— What you should do —
Retype every entry precisely and keep each line whole.

Saved data entries

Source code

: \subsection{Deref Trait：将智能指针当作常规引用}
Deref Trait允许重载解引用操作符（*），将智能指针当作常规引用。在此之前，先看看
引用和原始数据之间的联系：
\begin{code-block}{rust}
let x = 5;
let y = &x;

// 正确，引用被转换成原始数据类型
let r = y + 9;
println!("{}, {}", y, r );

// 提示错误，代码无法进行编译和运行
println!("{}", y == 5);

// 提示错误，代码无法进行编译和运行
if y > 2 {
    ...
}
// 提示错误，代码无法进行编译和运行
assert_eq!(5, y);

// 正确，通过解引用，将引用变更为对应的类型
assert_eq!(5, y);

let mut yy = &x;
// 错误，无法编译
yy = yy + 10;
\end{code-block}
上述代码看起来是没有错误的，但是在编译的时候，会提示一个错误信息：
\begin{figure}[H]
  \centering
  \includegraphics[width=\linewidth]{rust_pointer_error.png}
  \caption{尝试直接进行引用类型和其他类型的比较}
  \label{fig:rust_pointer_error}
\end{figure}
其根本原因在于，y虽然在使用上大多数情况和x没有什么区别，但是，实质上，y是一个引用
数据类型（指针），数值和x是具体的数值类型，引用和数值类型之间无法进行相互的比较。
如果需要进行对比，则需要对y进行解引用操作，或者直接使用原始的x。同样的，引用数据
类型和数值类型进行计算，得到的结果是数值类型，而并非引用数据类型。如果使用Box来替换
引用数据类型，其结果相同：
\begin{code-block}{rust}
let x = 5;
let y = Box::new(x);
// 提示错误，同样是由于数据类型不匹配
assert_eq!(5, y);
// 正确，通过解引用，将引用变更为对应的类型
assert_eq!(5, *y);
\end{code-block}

— Your response —
Source code

: \subsection{Deref Trait：将智能指针当作常规引用}
Deref Trait允许重载解引用操作符（*），将智能指针当作常规引用。在此之前，先看看
引用和原始数据之间的联系：
\begin{code-block}{rust}
let x = 5;
let y = &x;

// 正确，引用被转换成原始数据类型
let r = y + 9;
println!("{}, {}", y, r );

// 提示错误，代码无法进行编译和运行
println!("{}", y == 5);

// 提示错误，代码无法进行编译和运行
if y > 2 {
    ...
}
// 提示错误，代码无法进行编译和运行
assert_eq!(5, y);

// 正确，通过解引用，将引用变更为对应的类型
assert_eq!(5, y);

let mut yy = &x;
// 错误，无法编译
yy = yy + 10;
\end{code-block}
上述代码看起来是没有错误的，但是在编译的时候，会提示一个错误信息：
\begin{figure}[H]
  \centering
  \includegraphics[width=\linewidth]{rust_pointer_error.png}
  \caption{尝试直接进行引用类型和其他类型的比较}
  \label{fig:rust_pointer_error}
\end{figure}
其根本原因在于，y虽然在使用上大多数情况和x没有什么区别，但是，实质上，y是一个引用
数据类型（指针），数值和x是具体的数值类型，引用和数值类型之间无法进行相互的比较。
如果需要进行对比，则需要对y进行解引用操作，或者直接使用原始的x。同样的，引用数据
类型和数值类型进行计算，得到的结果是数值类型，而并非引用数据类型。如果使用Box来替换
引用数据类型，其结果相同：
\begin{code-block}{rust}
let x = 5;
let y = Box::new(x);
// 提示错误，同样是由于数据类型不匹配
assert_eq!(5, y);
// 正确，通过解引用，将引用变更为对应的类型
assert_eq!(5, *y);
\end{code-block}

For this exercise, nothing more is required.